___ Records for the task
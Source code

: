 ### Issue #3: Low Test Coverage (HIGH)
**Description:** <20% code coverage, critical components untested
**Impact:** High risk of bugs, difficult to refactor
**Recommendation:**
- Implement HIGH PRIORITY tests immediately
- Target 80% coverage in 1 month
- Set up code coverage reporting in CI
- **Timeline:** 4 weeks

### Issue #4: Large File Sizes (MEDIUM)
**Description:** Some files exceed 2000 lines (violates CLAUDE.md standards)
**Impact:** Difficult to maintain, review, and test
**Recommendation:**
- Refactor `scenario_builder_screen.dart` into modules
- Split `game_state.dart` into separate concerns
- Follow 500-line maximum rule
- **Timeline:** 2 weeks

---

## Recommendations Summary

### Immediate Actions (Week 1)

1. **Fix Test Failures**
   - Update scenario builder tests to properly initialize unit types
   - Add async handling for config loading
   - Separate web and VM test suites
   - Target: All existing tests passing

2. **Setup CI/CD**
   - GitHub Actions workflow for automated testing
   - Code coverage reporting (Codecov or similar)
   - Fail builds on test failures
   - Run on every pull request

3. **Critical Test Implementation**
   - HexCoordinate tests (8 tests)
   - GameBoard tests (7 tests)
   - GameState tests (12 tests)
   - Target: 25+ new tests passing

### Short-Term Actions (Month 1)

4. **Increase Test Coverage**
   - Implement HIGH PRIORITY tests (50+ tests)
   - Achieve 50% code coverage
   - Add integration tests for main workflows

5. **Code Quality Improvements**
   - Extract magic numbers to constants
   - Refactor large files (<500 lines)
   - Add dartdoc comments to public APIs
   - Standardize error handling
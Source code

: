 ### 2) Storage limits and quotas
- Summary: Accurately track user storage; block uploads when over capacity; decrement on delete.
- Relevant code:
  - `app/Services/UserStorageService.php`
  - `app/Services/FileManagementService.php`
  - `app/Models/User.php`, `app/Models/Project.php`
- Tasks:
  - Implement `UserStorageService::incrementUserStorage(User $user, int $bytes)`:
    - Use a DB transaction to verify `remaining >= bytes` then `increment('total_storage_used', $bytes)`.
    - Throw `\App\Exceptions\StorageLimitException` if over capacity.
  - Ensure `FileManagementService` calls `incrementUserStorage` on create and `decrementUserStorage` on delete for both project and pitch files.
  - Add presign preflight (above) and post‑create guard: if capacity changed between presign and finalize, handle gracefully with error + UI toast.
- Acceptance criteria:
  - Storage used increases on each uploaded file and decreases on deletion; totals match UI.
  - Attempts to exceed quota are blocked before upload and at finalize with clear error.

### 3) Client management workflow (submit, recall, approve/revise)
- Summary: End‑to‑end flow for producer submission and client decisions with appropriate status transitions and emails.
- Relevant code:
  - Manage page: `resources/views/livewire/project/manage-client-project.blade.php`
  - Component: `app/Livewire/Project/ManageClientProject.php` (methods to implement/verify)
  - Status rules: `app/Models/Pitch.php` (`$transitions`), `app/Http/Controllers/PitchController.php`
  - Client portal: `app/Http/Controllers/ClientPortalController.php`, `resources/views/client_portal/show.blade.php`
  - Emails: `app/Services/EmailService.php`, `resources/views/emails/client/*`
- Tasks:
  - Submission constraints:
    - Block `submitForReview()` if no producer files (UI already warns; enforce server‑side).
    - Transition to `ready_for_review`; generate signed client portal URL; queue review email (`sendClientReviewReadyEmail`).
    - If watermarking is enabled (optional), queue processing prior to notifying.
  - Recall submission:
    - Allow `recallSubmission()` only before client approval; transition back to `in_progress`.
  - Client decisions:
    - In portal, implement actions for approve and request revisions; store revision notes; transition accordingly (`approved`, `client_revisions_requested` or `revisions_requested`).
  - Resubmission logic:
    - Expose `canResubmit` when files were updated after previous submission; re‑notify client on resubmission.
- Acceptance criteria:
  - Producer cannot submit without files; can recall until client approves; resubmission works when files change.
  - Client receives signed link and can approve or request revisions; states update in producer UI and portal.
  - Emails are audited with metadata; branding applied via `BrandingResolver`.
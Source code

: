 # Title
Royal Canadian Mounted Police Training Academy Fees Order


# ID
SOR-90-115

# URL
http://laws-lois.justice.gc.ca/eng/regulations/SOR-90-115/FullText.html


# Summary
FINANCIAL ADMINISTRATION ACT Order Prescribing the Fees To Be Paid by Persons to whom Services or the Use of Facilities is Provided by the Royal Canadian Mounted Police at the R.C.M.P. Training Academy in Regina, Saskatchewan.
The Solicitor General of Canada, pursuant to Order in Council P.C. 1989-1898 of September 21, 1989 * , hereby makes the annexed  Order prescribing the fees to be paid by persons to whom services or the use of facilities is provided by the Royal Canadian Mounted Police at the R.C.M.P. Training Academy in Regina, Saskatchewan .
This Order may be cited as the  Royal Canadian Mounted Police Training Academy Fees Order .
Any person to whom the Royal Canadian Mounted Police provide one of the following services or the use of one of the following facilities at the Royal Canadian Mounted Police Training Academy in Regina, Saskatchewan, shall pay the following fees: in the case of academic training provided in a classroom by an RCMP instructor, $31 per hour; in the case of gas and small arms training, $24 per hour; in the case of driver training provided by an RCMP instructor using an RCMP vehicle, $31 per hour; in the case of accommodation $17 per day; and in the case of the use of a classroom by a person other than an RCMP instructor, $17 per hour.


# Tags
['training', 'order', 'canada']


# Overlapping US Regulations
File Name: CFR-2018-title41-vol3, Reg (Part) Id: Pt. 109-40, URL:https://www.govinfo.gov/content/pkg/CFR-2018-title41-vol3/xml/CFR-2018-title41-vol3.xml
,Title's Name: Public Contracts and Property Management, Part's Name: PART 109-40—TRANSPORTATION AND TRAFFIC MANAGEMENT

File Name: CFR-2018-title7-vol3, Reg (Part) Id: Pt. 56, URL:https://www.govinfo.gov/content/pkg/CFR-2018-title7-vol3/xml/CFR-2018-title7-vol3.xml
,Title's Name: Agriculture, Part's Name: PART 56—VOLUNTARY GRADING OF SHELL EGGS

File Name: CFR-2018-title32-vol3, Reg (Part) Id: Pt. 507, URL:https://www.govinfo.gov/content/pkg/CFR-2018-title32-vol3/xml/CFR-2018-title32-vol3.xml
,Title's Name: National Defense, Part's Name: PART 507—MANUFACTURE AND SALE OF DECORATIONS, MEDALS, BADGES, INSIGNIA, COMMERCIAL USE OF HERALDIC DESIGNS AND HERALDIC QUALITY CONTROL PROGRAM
______
If a line in the data above holds the string "reporting", report that line.

→ **Result**
- Set up code coverage reporting in CI
   - Code coverage reporting (Codecov or similar)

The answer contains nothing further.